Saved entries

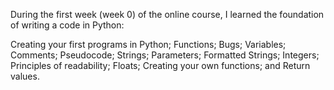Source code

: During the first week (week 0) of the online course, I learned the foundation of writing a code in Python:

Creating your first programs in Python;
Functions;
Bugs;
Variables;
Comments;
Pseudocode;
Strings;
Parameters;
Formatted Strings;
Integers;
Principles of readability;
Floats;
Creating your own functions; and
Return values.
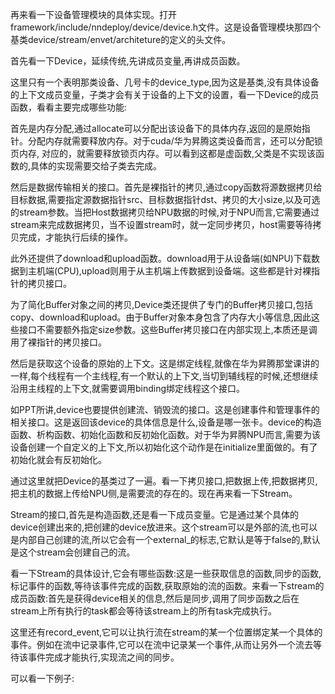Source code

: 
再来看一下设备管理模块的具体实现。打开framework/include/nndeploy/device/device.h文件。这是设备管理模块那四个基类device/stream/envet/architeture的定义的头文件。

首先看一下Device，延续传统,先讲成员变量,再讲成员函数。

这里只有一个表明那类设备、几号卡的device_type,因为这是基类,没有具体设备的上下文成员变量，子类才会有关于设备的上下文的设置，看一下Device的成员函数，看看主要完成哪些功能:

首先是内存分配,通过allocate可以分配出该设备下的具体内存,返回的是原始指针。分配内存就需要释放内存。对于cuda/华为昇腾这类设备而言，还可以分配锁页内存, 对应的，就需要释放锁页内存。可以看到这都是虚函数,父类是不实现该函数的,具体的实现需要交给子类去完成。

然后是数据传输相关的接口。首先是裸指针的拷贝,通过copy函数将源数据拷贝给目标数据,需要指定源数据指针src、目标数据指针dst、拷贝的大小size,以及可选的stream参数。当把Host数据拷贝给NPU数据的时候,对于NPU而言,它需要通过stream来完成数据拷贝，当不设置stream时，就一定同步拷贝，host需要等待拷贝完成，才能执行后续的操作。

此外还提供了download和upload函数。download用于从设备端(如NPU)下载数据到主机端(CPU),upload则用于从主机端上传数据到设备端。这些都是针对裸指针的拷贝接口。

为了简化Buffer对象之间的拷贝,Device类还提供了专门的Buffer拷贝接口,包括copy、download和upload。由于Buffer对象本身包含了内存大小等信息,因此这些接口不需要额外指定size参数。这些Buffer拷贝接口在内部实现上,本质还是调用了裸指针的拷贝接口。

然后是获取这个设备的原始的上下文。这是绑定线程,就像在华为昇腾那堂课讲的一样,每个线程有一个主线程,有一个默认的上下文,当切到辅线程的时候,还想继续沿用主线程的上下文,就需要调用binding绑定线程这个接口。

如PPT所讲,device也要提供创建流、销毁流的接口。这是创建事件和管理事件的相关接口。这是返回该device的具体信息是什么,设备是哪一张卡。device的构造函数、析构函数、初始化函数和反初始化函数。对于华为昇腾NPU而言,需要为该设备创建一个自定义的上下文,所以初始化这个动作是在initialize里面做的。有了初始化就会有反初始化。

通过这里就把Device的基类过了一遍。看一下拷贝接口,把数据上传,把数据拷贝,把主机的数据上传给NPU侧,是需要流的存在的。现在再来看一下Stream。

Stream的接口,首先是构造函数,还是看一下成员变量。它是通过某个具体的device创建出来的,把创建的device放进来。这个stream可以是外部的流,也可以是内部自己创建的流,所以它会有一个external_的标志,它默认是等于false的,默认是这个stream会创建自己的流。

看一下Stream的具体设计,它会有哪些函数:这是一些获取信息的函数,同步的函数,标记事件的函数,等待该事件完成的函数,获取原始的流的函数。来看一下stream的成员函数:首先是获得device相关的信息,然后是同步,调用了同步函数之后在stream上所有执行的task都会等待该stream上的所有task完成执行。

这里还有record_event,它可以让执行流在stream的某一个位置绑定某一个具体的事件。例如在流中记录事件,它可以在流中记录某一个事件,从而让另外一个流去等待该事件完成才能执行,实现流之间的同步。

可以看一下例子:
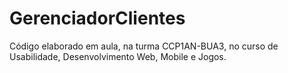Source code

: # GerenciadorClientes

Código elaborado em aula, na turma CCP1AN-BUA3, no curso de Usabilidade, Desenvolvimento Web, Mobile e Jogos.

Prompt
Give back exactly the lines above starting at the line where "此外还提供了download" appears and ending at the line where "Stream的接口,首先是构" appears, both included, with no other lines.

Exercise answer
此外还提供了download和upload函数。download用于从设备端(如NPU)下载数据到主机端(CPU),upload则用于从主机端上传数据到设备端。这些都是针对裸指针的拷贝接口。

为了简化Buffer对象之间的拷贝,Device类还提供了专门的Buffer拷贝接口,包括copy、download和upload。由于Buffer对象本身包含了内存大小等信息,因此这些接口不需要额外指定size参数。这些Buffer拷贝接口在内部实现上,本质还是调用了裸指针的拷贝接口。

然后是获取这个设备的原始的上下文。这是绑定线程,就像在华为昇腾那堂课讲的一样,每个线程有一个主线程,有一个默认的上下文,当切到辅线程的时候,还想继续沿用主线程的上下文,就需要调用binding绑定线程这个接口。

如PPT所讲,device也要提供创建流、销毁流的接口。这是创建事件和管理事件的相关接口。这是返回该device的具体信息是什么,设备是哪一张卡。device的构造函数、析构函数、初始化函数和反初始化函数。对于华为昇腾NPU而言,需要为该设备创建一个自定义的上下文,所以初始化这个动作是在initialize里面做的。有了初始化就会有反初始化。

通过这里就把Device的基类过了一遍。看一下拷贝接口,把数据上传,把数据拷贝,把主机的数据上传给NPU侧,是需要流的存在的。现在再来看一下Stream。

Stream的接口,首先是构造函数,还是看一下成员变量。它是通过某个具体的device创建出来的,把创建的device放进来。这个stream可以是外部的流,也可以是内部自己创建的流,所以它会有一个external_的标志,它默认是等于false的,默认是这个stream会创建自己的流。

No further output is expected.